- _To do_:
Return the number of lines below that contain "operatorname"; nothing else belongs in the reply.

##### Given data

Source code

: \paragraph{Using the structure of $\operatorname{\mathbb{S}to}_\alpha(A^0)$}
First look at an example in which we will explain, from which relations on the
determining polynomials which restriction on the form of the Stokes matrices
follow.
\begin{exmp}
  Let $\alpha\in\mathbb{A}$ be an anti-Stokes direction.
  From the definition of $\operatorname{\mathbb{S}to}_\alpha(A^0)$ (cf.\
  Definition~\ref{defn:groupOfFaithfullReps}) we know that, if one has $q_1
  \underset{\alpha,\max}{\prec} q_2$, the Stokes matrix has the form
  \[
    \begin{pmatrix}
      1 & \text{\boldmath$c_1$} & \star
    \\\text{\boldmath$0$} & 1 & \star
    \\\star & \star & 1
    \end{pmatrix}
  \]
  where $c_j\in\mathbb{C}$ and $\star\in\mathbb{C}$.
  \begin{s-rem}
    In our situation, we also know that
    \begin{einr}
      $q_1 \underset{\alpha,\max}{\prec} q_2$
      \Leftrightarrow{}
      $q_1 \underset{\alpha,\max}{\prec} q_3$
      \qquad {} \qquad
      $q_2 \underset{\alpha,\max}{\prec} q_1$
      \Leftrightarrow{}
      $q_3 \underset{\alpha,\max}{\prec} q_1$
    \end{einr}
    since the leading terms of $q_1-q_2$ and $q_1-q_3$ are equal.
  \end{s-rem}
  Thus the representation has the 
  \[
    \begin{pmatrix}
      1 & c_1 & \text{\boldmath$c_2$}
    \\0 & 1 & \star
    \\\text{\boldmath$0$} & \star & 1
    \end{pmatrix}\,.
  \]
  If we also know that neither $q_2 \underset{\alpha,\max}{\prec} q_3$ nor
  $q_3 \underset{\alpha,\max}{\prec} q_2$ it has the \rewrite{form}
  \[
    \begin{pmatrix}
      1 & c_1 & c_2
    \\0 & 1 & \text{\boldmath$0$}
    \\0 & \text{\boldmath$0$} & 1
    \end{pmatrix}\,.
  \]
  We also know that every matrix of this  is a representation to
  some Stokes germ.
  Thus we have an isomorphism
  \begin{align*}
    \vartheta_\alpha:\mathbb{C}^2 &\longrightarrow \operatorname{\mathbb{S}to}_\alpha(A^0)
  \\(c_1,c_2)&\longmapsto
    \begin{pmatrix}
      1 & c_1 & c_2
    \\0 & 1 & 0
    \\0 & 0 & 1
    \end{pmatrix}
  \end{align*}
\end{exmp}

##########
##### Given data

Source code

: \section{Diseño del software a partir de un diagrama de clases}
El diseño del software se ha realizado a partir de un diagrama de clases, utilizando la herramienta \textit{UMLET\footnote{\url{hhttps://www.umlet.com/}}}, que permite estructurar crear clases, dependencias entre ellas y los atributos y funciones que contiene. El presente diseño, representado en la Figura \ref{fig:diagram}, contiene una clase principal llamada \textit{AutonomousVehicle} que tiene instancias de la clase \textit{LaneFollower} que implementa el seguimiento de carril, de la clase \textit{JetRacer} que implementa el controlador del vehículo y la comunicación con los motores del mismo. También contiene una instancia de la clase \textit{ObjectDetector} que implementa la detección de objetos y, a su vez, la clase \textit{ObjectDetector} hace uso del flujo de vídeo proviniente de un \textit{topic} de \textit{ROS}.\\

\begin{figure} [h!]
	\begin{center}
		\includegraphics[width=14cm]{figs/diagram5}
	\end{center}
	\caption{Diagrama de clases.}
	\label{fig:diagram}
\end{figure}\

##########
##### Given data

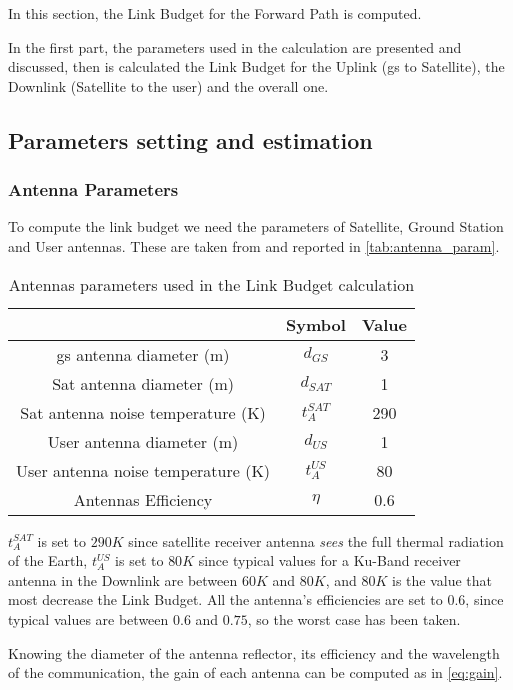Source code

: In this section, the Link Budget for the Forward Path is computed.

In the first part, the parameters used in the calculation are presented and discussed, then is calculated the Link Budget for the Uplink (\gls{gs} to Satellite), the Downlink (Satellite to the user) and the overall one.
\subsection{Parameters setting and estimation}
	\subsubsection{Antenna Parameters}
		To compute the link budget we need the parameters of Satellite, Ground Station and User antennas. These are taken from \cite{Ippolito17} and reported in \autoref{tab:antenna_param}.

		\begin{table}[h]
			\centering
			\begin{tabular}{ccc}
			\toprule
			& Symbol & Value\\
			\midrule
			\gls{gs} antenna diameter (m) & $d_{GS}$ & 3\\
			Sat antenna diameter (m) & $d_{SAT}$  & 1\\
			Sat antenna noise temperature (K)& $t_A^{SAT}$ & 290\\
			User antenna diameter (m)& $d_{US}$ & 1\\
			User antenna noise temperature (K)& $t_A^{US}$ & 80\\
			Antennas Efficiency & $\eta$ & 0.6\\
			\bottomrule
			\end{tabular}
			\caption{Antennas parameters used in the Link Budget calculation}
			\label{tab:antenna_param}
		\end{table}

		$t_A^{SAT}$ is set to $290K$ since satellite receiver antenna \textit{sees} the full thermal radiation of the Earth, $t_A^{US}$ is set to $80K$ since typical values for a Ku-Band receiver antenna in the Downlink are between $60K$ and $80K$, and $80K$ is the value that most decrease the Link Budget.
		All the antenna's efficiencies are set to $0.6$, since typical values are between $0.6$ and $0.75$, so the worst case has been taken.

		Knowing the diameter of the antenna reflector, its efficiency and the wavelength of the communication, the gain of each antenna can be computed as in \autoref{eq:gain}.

##########

- _Task response_:
3